Task description> For the entries below, repeat exactly each line starting with the one that contains "- **ProjectSettings/**: Unity configuration." and going on through the one that contains "on **New Project**", and no others.

Provided entries>
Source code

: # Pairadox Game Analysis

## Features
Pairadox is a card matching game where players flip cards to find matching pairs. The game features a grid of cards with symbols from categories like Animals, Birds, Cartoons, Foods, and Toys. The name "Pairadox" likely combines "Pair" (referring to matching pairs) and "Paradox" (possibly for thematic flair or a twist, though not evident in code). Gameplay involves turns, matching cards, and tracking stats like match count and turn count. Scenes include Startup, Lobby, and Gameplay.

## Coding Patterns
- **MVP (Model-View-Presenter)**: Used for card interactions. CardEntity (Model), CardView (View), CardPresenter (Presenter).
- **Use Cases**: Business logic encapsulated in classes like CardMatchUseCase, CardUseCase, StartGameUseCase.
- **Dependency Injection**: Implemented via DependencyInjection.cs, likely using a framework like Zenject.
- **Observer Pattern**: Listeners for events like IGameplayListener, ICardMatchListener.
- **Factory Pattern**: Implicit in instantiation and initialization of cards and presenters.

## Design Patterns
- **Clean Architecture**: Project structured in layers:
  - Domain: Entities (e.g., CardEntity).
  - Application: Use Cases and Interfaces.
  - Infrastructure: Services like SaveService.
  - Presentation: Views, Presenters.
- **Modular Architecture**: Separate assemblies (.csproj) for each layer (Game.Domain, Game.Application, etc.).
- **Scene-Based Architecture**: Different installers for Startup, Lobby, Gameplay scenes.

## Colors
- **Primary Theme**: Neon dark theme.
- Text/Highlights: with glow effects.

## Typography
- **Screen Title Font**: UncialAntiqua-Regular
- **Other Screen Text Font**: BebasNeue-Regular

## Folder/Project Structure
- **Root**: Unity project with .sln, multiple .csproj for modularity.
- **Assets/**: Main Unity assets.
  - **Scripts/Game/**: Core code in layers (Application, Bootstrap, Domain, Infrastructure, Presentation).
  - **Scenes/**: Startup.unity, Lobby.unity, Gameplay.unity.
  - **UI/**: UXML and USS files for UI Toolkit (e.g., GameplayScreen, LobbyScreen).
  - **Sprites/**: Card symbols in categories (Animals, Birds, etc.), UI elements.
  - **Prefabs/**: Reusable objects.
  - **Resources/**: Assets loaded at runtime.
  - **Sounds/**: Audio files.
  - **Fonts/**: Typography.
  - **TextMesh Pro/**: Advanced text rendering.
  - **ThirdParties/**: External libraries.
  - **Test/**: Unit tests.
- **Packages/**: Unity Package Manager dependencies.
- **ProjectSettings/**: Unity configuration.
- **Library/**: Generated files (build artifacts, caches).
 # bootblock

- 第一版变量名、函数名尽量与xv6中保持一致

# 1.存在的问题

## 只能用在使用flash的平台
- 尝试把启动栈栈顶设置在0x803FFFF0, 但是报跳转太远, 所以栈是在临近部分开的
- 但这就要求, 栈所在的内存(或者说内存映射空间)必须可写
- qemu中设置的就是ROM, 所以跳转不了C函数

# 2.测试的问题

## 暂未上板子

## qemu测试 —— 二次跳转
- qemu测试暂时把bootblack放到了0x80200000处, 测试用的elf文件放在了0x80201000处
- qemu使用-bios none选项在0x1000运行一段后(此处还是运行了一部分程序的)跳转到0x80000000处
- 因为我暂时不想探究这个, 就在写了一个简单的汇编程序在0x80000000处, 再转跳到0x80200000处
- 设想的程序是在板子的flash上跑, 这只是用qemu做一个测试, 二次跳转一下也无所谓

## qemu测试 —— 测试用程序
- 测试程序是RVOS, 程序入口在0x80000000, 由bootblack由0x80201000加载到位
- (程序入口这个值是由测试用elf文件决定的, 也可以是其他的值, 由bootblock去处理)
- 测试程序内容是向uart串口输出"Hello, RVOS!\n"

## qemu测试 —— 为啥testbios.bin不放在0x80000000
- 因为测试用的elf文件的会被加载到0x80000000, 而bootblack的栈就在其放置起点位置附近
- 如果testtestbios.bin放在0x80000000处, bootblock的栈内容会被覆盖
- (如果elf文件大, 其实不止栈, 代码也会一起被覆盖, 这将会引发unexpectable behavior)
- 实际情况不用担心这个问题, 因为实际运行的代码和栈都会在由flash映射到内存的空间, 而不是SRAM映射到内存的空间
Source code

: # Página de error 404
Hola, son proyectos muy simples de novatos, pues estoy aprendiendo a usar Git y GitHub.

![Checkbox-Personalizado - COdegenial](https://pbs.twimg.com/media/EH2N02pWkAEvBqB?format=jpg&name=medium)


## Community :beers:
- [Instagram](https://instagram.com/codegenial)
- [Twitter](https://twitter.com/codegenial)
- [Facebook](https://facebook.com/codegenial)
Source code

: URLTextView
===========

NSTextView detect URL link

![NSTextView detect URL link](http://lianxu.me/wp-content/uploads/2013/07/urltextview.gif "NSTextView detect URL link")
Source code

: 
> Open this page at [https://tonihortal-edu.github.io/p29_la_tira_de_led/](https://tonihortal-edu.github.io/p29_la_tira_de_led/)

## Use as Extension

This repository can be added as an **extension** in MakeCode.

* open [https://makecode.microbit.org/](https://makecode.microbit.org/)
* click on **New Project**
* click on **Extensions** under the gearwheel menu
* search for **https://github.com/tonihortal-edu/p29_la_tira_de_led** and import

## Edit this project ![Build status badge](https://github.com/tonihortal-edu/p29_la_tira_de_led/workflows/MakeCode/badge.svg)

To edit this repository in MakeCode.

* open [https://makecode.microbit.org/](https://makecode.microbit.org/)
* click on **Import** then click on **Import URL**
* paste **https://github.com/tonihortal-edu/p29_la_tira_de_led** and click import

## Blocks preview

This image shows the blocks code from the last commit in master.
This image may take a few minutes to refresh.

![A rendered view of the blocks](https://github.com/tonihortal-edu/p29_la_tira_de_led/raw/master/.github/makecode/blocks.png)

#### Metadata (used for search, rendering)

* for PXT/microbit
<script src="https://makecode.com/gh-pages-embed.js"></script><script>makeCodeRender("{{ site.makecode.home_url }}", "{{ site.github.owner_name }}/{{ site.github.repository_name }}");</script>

Response below>
- **ProjectSettings/**: Unity configuration.
- **Library/**: Generated files (build artifacts, caches).
 # bootblock

- 第一版变量名、函数名尽量与xv6中保持一致

# 1.存在的问题

## 只能用在使用flash的平台
- 尝试把启动栈栈顶设置在0x803FFFF0, 但是报跳转太远, 所以栈是在临近部分开的
- 但这就要求, 栈所在的内存(或者说内存映射空间)必须可写
- qemu中设置的就是ROM, 所以跳转不了C函数

# 2.测试的问题

## 暂未上板子

## qemu测试 —— 二次跳转
- qemu测试暂时把bootblack放到了0x80200000处, 测试用的elf文件放在了0x80201000处
- qemu使用-bios none选项在0x1000运行一段后(此处还是运行了一部分程序的)跳转到0x80000000处
- 因为我暂时不想探究这个, 就在写了一个简单的汇编程序在0x80000000处, 再转跳到0x80200000处
- 设想的程序是在板子的flash上跑, 这只是用qemu做一个测试, 二次跳转一下也无所谓

## qemu测试 —— 测试用程序
- 测试程序是RVOS, 程序入口在0x80000000, 由bootblack由0x80201000加载到位
- (程序入口这个值是由测试用elf文件决定的, 也可以是其他的值, 由bootblock去处理)
- 测试程序内容是向uart串口输出"Hello, RVOS!\n"

## qemu测试 —— 为啥testbios.bin不放在0x80000000
- 因为测试用的elf文件的会被加载到0x80000000, 而bootblack的栈就在其放置起点位置附近
- 如果testtestbios.bin放在0x80000000处, bootblock的栈内容会被覆盖
- (如果elf文件大, 其实不止栈, 代码也会一起被覆盖, 这将会引发unexpectable behavior)
- 实际情况不用担心这个问题, 因为实际运行的代码和栈都会在由flash映射到内存的空间, 而不是SRAM映射到内存的空间
Source code

: # Página de error 404
Hola, son proyectos muy simples de novatos, pues estoy aprendiendo a usar Git y GitHub.

![Checkbox-Personalizado - COdegenial](https://pbs.twimg.com/media/EH2N02pWkAEvBqB?format=jpg&name=medium)


## Community :beers:
- [Instagram](https://instagram.com/codegenial)
- [Twitter](https://twitter.com/codegenial)
- [Facebook](https://facebook.com/codegenial)
Source code

: URLTextView
===========

NSTextView detect URL link

![NSTextView detect URL link](http://lianxu.me/wp-content/uploads/2013/07/urltextview.gif "NSTextView detect URL link")
Source code

: 
> Open this page at [https://tonihortal-edu.github.io/p29_la_tira_de_led/](https://tonihortal-edu.github.io/p29_la_tira_de_led/)

## Use as Extension

This repository can be added as an **extension** in MakeCode.

* open [https://makecode.microbit.org/](https://makecode.microbit.org/)
* click on **New Project**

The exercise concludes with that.